Tom Spurgeon's Web site of comics news, reviews, interviews and commentary











August 10, 2009


Random Comics News Story Round-Up

* the town where Doug Wright lived the last 17 years of his life has named a street and park after the cartoonist.

* dear PR people: why it may be very exciting for you to have a book hit one of the still-new New York Times chart for comics and graphic novels, since there are 30 books so honored books every times the charts come out I need a little more than your excitement for me to be able to do anything with it.

image* I very much like it when writers about comics interrupt what they usually do to enthuse over the content of a comic, in this case Gary Tyrrell and recent developments in Achewood.

* the great Eddie Campbell talks about movie pitches and comics.

* not comics: there is probably a good article to be written about the hyper-infantilization of entertainment product, but this isn't quite it. There's something there, though. I remain fascinated by people who are disinterested in certain kinds of entertainment product but either brood about or even experience them relentlessly -- Scott's essay gets me thinking about those people, I don't consider it an example -- and wonder if the idea of viewing movies as this kind of general cultural imperative the way it's presented to us in articles like this isn't a big part of why our biggest entertainments tend to be so dumb. I also suspect that money plays a bigger role than we think: movies like Public Enemies and the Pelham remake are starting to work with audiences according to the same expectations as a giant robot movie because they're made according to the dictates of the same culture of economic excess. The Hurt Locker stuff in Scott's essay is pretty fascinating, however, how this simply can't be viewed as a hit movie coming out of the gate. An even better example was brought up recently by I think Adam Corolla and Bill Simmons of all people where you compare the trailer to Fame and its forthcoming remake and the earlier movie looks less like the mainstream entertainment it was 25 years ago and more like some super-hardcore indy film. Comics has something similar -- in shops 30 years ago you could routinely find early indies like Love and Rockets and Elfquest on the stands, and now stores like my local consider something like Marvel's Hellcat mini-series from last year a bit too out there to stock.

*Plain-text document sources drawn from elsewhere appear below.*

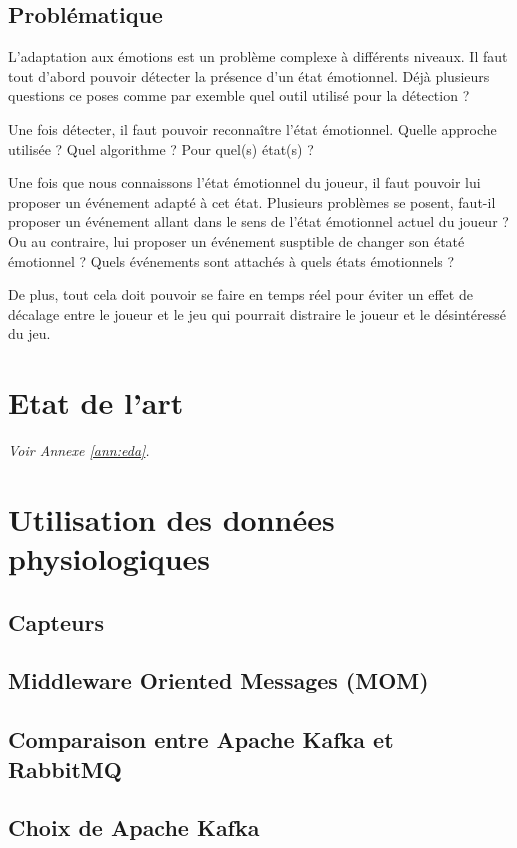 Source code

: \documentclass{article}
\begin{document}
	\subsection{Problématique}
		L'adaptation aux émotions est un problème complexe à différents niveaux.
		Il faut tout d'abord pouvoir détecter la présence d'un état émotionnel.
		Déjà plusieurs questions ce poses comme par exemble quel outil utilisé pour la détection ?\par
		Une fois détecter, il faut pouvoir reconnaître l'état émotionnel. Quelle approche utilisée ? Quel algorithme ? Pour quel(s) état(s) ?\par
		Une fois que nous connaissons l'état émotionnel du joueur, il faut pouvoir lui proposer un événement adapté à cet état. Plusieurs problèmes se posent, faut-il proposer un événement allant dans le sens de l'état émotionnel actuel du joueur ? Ou au contraire, lui proposer un événement susptible de changer son étaté émotionnel ? Quels événements sont attachés à quels états émotionnels ?\par
		De plus, tout cela doit pouvoir se faire en temps réel pour éviter un effet de décalage entre le joueur et le jeu qui pourrait distraire le joueur et le désintéressé du jeu.\par

\section{Etat de l'art}
	\textit{Voir Annexe \ref{ann:eda}.}

\section{Utilisation des données physiologiques}
	\subsection{Capteurs}
	\subsection{Middleware Oriented Messages (MOM)}
		\subsection{Comparaison entre Apache Kafka et RabbitMQ}
		\subsection{Choix de Apache Kafka}
\end{document}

* the writer Kevin Church discusses superheroes with guns as a way to talk himself out of a new Ultimate Avengers reboot. It's interesting to me primarily because Church looks at it -- at least in part -- from the perspective that guns seem ridiculous given the general power levels of the character. I think he's right. My memory is that back when characters like The Punisher were introduced, guns seemed like a Gordian Knot-type solution mostly because the power levels weren't quite that extreme. Guns were more extreme than Spider-Man. So "just shoot them; brilliant" has become "just try and shoot them, dumbass" in the 35 years, since. I'm not sure which way is better.

* the prominent blogger J. Caleb Mozzocco writes at some length about the This Is A Comic Book exhibit.

* I'm coming to this really late, and I haven't had a chance to delve into the specifics, but the TCJ Message Board is hosting a conversation about the best superhero comics of the decade. They frequently do a good job with those kinds of discussions.

* you should add The Daily Cross Hatch into your press releases about shows and the like so that they can update their calendars.

* finally, I'm always a little uncomfortable making supplementary references to stuff generated on this site, but damned if I'll ever look at Jim Starlin's Dreadstar character again and not think of him being played by Roy Scheider to some Bob Fosse choreography. Thanks for nothing, Five For Friday #175.